§ PROMPT: Go to the line that contains "336 | U+1F935" and transcribe from there to the end of the entries, that line and the last one included.
EXERCISE DATA Start Marker
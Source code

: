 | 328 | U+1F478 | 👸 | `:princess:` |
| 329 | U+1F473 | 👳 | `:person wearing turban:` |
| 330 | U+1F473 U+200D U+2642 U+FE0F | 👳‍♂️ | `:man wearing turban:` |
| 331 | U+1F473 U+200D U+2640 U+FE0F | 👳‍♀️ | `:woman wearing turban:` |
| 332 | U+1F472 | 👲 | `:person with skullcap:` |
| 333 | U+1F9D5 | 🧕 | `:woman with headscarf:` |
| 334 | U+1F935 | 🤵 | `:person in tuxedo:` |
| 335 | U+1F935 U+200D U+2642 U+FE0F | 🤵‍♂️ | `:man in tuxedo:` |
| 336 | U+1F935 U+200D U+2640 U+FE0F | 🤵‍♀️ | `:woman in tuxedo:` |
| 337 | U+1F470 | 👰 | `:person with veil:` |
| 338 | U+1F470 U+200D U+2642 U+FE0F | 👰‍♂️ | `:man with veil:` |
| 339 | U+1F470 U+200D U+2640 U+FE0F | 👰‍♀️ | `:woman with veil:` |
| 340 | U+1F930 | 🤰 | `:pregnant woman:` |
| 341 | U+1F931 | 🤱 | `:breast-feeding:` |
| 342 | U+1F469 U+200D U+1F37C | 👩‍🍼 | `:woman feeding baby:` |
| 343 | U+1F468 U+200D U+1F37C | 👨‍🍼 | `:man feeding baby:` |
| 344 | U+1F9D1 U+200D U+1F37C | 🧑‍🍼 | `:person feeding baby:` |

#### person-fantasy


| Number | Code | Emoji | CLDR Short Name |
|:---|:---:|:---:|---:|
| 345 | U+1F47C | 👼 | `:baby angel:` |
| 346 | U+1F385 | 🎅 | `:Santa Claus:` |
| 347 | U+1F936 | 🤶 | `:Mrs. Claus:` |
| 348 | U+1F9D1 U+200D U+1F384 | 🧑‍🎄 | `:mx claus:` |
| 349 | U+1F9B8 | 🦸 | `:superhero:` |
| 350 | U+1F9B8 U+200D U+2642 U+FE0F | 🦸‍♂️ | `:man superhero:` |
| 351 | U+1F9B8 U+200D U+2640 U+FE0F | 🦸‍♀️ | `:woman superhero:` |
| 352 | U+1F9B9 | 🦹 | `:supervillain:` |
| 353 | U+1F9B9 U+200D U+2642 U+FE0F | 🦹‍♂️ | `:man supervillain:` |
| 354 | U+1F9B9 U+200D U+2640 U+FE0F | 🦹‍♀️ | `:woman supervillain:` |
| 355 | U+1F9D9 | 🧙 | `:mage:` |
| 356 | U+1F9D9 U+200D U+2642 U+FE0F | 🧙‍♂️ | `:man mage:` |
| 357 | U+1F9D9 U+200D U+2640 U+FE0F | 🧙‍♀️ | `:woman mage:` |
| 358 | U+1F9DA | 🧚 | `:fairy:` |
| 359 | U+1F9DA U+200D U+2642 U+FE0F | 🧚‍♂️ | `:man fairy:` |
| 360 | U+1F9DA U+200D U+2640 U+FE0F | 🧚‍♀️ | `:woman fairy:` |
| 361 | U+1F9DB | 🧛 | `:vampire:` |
EXERCISE DATA End Marker
§ RESULT:
| 336 | U+1F935 U+200D U+2640 U+FE0F | 🤵‍♀️ | `:woman in tuxedo:` |
| 337 | U+1F470 | 👰 | `:person with veil:` |
| 338 | U+1F470 U+200D U+2642 U+FE0F | 👰‍♂️ | `:man with veil:` |
| 339 | U+1F470 U+200D U+2640 U+FE0F | 👰‍♀️ | `:woman with veil:` |
| 340 | U+1F930 | 🤰 | `:pregnant woman:` |
| 341 | U+1F931 | 🤱 | `:breast-feeding:` |
| 342 | U+1F469 U+200D U+1F37C | 👩‍🍼 | `:woman feeding baby:` |
| 343 | U+1F468 U+200D U+1F37C | 👨‍🍼 | `:man feeding baby:` |
| 344 | U+1F9D1 U+200D U+1F37C | 🧑‍🍼 | `:person feeding baby:` |

#### person-fantasy


| Number | Code | Emoji | CLDR Short Name |
|:---|:---:|:---:|---:|
| 345 | U+1F47C | 👼 | `:baby angel:` |
| 346 | U+1F385 | 🎅 | `:Santa Claus:` |
| 347 | U+1F936 | 🤶 | `:Mrs. Claus:` |
| 348 | U+1F9D1 U+200D U+1F384 | 🧑‍🎄 | `:mx claus:` |
| 349 | U+1F9B8 | 🦸 | `:superhero:` |
| 350 | U+1F9B8 U+200D U+2642 U+FE0F | 🦸‍♂️ | `:man superhero:` |
| 351 | U+1F9B8 U+200D U+2640 U+FE0F | 🦸‍♀️ | `:woman superhero:` |
| 352 | U+1F9B9 | 🦹 | `:supervillain:` |
| 353 | U+1F9B9 U+200D U+2642 U+FE0F | 🦹‍♂️ | `:man supervillain:` |
| 354 | U+1F9B9 U+200D U+2640 U+FE0F | 🦹‍♀️ | `:woman supervillain:` |
| 355 | U+1F9D9 | 🧙 | `:mage:` |
| 356 | U+1F9D9 U+200D U+2642 U+FE0F | 🧙‍♂️ | `:man mage:` |
| 357 | U+1F9D9 U+200D U+2640 U+FE0F | 🧙‍♀️ | `:woman mage:` |
| 358 | U+1F9DA | 🧚 | `:fairy:` |
| 359 | U+1F9DA U+200D U+2642 U+FE0F | 🧚‍♂️ | `:man fairy:` |
| 360 | U+1F9DA U+200D U+2640 U+FE0F | 🧚‍♀️ | `:woman fairy:` |
| 361 | U+1F9DB | 🧛 | `:vampire:` |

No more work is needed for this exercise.